----- The records
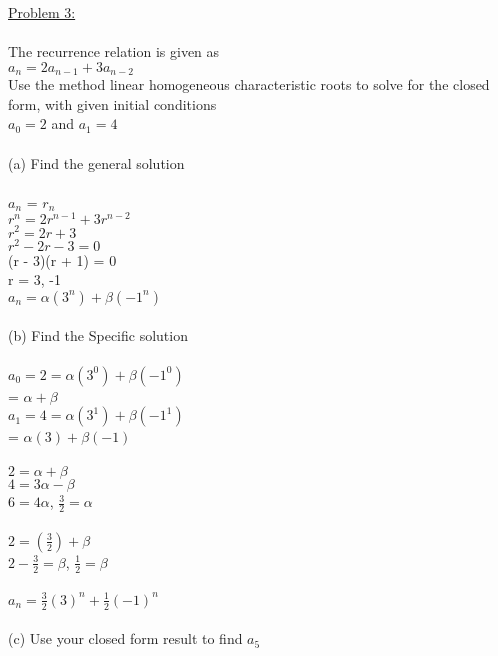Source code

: \documentclass{article}
\begin{document}
    \underline{Problem 3:}\\\\
    The recurrence relation is given as \\
    \indent $a_n = 2a_{n-1} + 3a_{n-2}$\\
    Use the method linear homogeneous characteristic roots to solve for the closed form, with given initial conditions\\
    \indent $a_0 = 2$ and $a_1 = 4$\\
    \\
    (a) Find the general solution\\
    \\
    \indent $a_n$ = $r_n$\\
    \indent $r^n = 2r^{n-1} + 3r^{n-2}$\\
    \indent $r^2 = 2r + 3$\\
    \indent $r^2 - 2r - 3 = 0$\\
    \indent (r - 3)(r + 1) = 0\\
    \indent r = 3, -1\\
    \indent $a_n = \alpha(3^n) + \beta(-1^n)$\\
    \\
    (b) Find the Specific solution\\
    \\
    \indent $a_0 = 2 = \alpha(3^0) + \beta(-1^0)$\\
    \indent\hspace{9.5pt} = $\alpha + \beta$\\
    \indent $a_1 = 4 = \alpha(3^1) + \beta(-1^1)$\\
    \indent\hspace{9.5pt} = $\alpha(3) + \beta(-1)$\\
    \\
    \indent $2 = \alpha + \beta$\\
    \indent $4 = 3\alpha - \beta$\\
    \indent $6 = 4\alpha$, $\frac{3}{2} = \alpha$\\
    \\
    \indent $2 = (\frac{3}{2}) + \beta$\\
    \indent $2 - \frac{3}{2} = \beta$, $\frac{1}{2} = \beta$\\
    \\
    \indent $a_n = \frac{3}{2}(3)^n + \frac{1}{2}(-1)^n$\\
    \\
    (c) Use your closed form result to find $a_5$\\
\end{document}
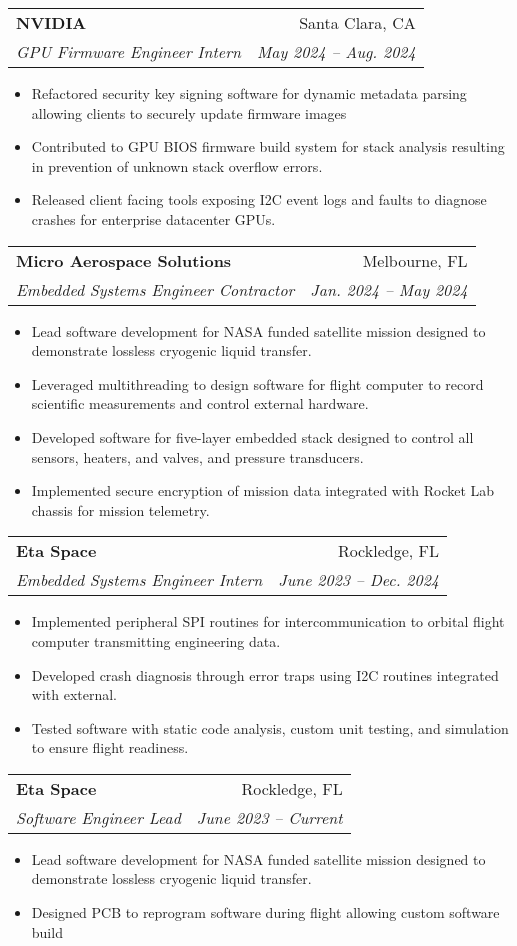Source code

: \documentclass[letterpaper,10pt]{article}
\makeatletter
\newcommand{\resumeSubheading}[4]{
  \item\vspace{1pt}
    \begin{tabular*}{0.97\textwidth}[t]{l@{\extracolsep{\fill}}r}
      \textbf{#1} & #2 \\
      \textit{\small#3} & \textit{\small #4} \\
    \end{tabular*}\vspace{-2pt}
}
\newcommand{\resumeItemListStart}{\begin{itemize}[font=\footnotesize, itemsep=2pt, topsep=2pt]}
\newcommand{\resumeItemListEnd}{\end{itemize}\vspace{-6pt}}
\makeatother
\begin{document}
    \resumeSubheading
      {NVIDIA}{Santa Clara, CA}
      {GPU Firmware Engineer Intern}{May 2024 -- Aug. 2024}
      \resumeItemListStart
        \item{Refactored security key signing software for dynamic metadata parsing allowing clients to securely update firmware images}
        \item{Contributed to GPU BIOS firmware build system for stack analysis resulting in prevention of unknown stack overflow errors.}
        \item{Released client facing tools exposing I2C event logs and faults to diagnose crashes for enterprise datacenter GPUs.}
      \resumeItemListEnd

    \resumeSubheading
      {Micro Aerospace Solutions}{Melbourne, FL}
      {Embedded Systems Engineer Contractor}{Jan. 2024 -- May 2024}
      \resumeItemListStart
        \item{Lead software development for NASA funded satellite mission designed to demonstrate lossless cryogenic liquid transfer.}
        \item{Leveraged multithreading to design software for flight computer to record scientific measurements and control external hardware.}
        \item{Developed software for five-layer embedded stack designed to control all sensors, heaters, and valves, and pressure transducers.}
        \item{Implemented secure encryption of mission data integrated with Rocket Lab chassis for mission telemetry.}
      \resumeItemListEnd

    \resumeSubheading
      {Eta Space}{Rockledge, FL}
      {Embedded Systems Engineer Intern}{June 2023 -- Dec. 2024}
      \resumeItemListStart
        \item{Implemented peripheral SPI routines for intercommunication to orbital flight computer transmitting engineering data.}
        \item{Developed crash diagnosis through error traps using I2C routines integrated with external.}
        \item{Tested software with static code analysis, custom unit testing, and simulation to ensure flight readiness.}
      \resumeItemListEnd

    \resumeSubheading
      {Eta Space}{Rockledge, FL}
      {Software Engineer Lead}{June 2023 -- Current}
      \resumeItemListStart
        \item{Lead software development for NASA funded satellite mission designed to demonstrate lossless cryogenic liquid transfer.}
        \item{Designed PCB to reprogram software during flight allowing custom software build }
      \resumeItemListEnd
\end{document}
----------
- _Task directions_: Retype the data above exactly, dropping every picture.

- _Answer to the problem_:
Source code

: \documentclass{article}
\begin{document}
    \underline{Problem 3:}\\\\
    The recurrence relation is given as \\
    \indent $a_n = 2a_{n-1} + 3a_{n-2}$\\
    Use the method linear homogeneous characteristic roots to solve for the closed form, with given initial conditions\\
    \indent $a_0 = 2$ and $a_1 = 4$\\
    \\
    (a) Find the general solution\\
    \\
    \indent $a_n$ = $r_n$\\
    \indent $r^n = 2r^{n-1} + 3r^{n-2}$\\
    \indent $r^2 = 2r + 3$\\
    \indent $r^2 - 2r - 3 = 0$\\
    \indent (r - 3)(r + 1) = 0\\
    \indent r = 3, -1\\
    \indent $a_n = \alpha(3^n) + \beta(-1^n)$\\
    \\
    (b) Find the Specific solution\\
    \\
    \indent $a_0 = 2 = \alpha(3^0) + \beta(-1^0)$\\
    \indent\hspace{9.5pt} = $\alpha + \beta$\\
    \indent $a_1 = 4 = \alpha(3^1) + \beta(-1^1)$\\
    \indent\hspace{9.5pt} = $\alpha(3) + \beta(-1)$\\
    \\
    \indent $2 = \alpha + \beta$\\
    \indent $4 = 3\alpha - \beta$\\
    \indent $6 = 4\alpha$, $\frac{3}{2} = \alpha$\\
    \\
    \indent $2 = (\frac{3}{2}) + \beta$\\
    \indent $2 - \frac{3}{2} = \beta$, $\frac{1}{2} = \beta$\\
    \\
    \indent $a_n = \frac{3}{2}(3)^n + \frac{1}{2}(-1)^n$\\
    \\
    (c) Use your closed form result to find $a_5$\\
\end{document}
Source code

: \documentclass[letterpaper,10pt]{article}
\makeatletter
\newcommand{\resumeSubheading}[4]{
  \item\vspace{1pt}
    \begin{tabular*}{0.97\textwidth}[t]{l@{\extracolsep{\fill}}r}
      \textbf{#1} & #2 \\
      \textit{\small#3} & \textit{\small #4} \\
    \end{tabular*}\vspace{-2pt}
}
\newcommand{\resumeItemListStart}{\begin{itemize}[font=\footnotesize, itemsep=2pt, topsep=2pt]}
\newcommand{\resumeItemListEnd}{\end{itemize}\vspace{-6pt}}
\makeatother
\begin{document}
    \resumeSubheading
      {NVIDIA}{Santa Clara, CA}
      {GPU Firmware Engineer Intern}{May 2024 -- Aug. 2024}
      \resumeItemListStart
        \item{Refactored security key signing software for dynamic metadata parsing allowing clients to securely update firmware images}
        \item{Contributed to GPU BIOS firmware build system for stack analysis resulting in prevention of unknown stack overflow errors.}
        \item{Released client facing tools exposing I2C event logs and faults to diagnose crashes for enterprise datacenter GPUs.}
      \resumeItemListEnd

    \resumeSubheading
      {Micro Aerospace Solutions}{Melbourne, FL}
      {Embedded Systems Engineer Contractor}{Jan. 2024 -- May 2024}
      \resumeItemListStart
        \item{Lead software development for NASA funded satellite mission designed to demonstrate lossless cryogenic liquid transfer.}
        \item{Leveraged multithreading to design software for flight computer to record scientific measurements and control external hardware.}
        \item{Developed software for five-layer embedded stack designed to control all sensors, heaters, and valves, and pressure transducers.}
        \item{Implemented secure encryption of mission data integrated with Rocket Lab chassis for mission telemetry.}
      \resumeItemListEnd

    \resumeSubheading
      {Eta Space}{Rockledge, FL}
      {Embedded Systems Engineer Intern}{June 2023 -- Dec. 2024}
      \resumeItemListStart
        \item{Implemented peripheral SPI routines for intercommunication to orbital flight computer transmitting engineering data.}
        \item{Developed crash diagnosis through error traps using I2C routines integrated with external.}
        \item{Tested software with static code analysis, custom unit testing, and simulation to ensure flight readiness.}
      \resumeItemListEnd

    \resumeSubheading
      {Eta Space}{Rockledge, FL}
      {Software Engineer Lead}{June 2023 -- Current}
      \resumeItemListStart
        \item{Lead software development for NASA funded satellite mission designed to demonstrate lossless cryogenic liquid transfer.}
        \item{Designed PCB to reprogram software during flight allowing custom software build }
      \resumeItemListEnd
\end{document}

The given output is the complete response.